Task input
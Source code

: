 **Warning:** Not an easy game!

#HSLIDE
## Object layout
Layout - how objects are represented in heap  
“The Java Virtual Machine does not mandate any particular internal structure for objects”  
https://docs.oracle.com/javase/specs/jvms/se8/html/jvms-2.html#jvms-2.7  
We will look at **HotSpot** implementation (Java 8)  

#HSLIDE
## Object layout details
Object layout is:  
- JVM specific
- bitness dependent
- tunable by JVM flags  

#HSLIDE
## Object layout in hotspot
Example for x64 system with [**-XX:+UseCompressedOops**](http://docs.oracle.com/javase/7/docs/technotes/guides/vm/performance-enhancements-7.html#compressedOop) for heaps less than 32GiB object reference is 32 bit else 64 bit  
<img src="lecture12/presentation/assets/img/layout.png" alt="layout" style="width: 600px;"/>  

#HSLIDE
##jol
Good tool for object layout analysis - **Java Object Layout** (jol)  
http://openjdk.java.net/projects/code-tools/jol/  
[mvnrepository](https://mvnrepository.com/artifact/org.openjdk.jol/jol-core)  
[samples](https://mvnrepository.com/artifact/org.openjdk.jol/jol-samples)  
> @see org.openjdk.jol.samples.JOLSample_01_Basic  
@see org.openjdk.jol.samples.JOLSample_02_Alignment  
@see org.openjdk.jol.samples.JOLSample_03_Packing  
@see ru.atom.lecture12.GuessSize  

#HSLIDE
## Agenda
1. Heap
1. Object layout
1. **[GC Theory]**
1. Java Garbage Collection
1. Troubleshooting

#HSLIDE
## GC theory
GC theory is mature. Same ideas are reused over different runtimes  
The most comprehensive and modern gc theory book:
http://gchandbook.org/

Activity
For the material above, how many lines contain the word "openjdk"? Only the number should be given.

Answer section
6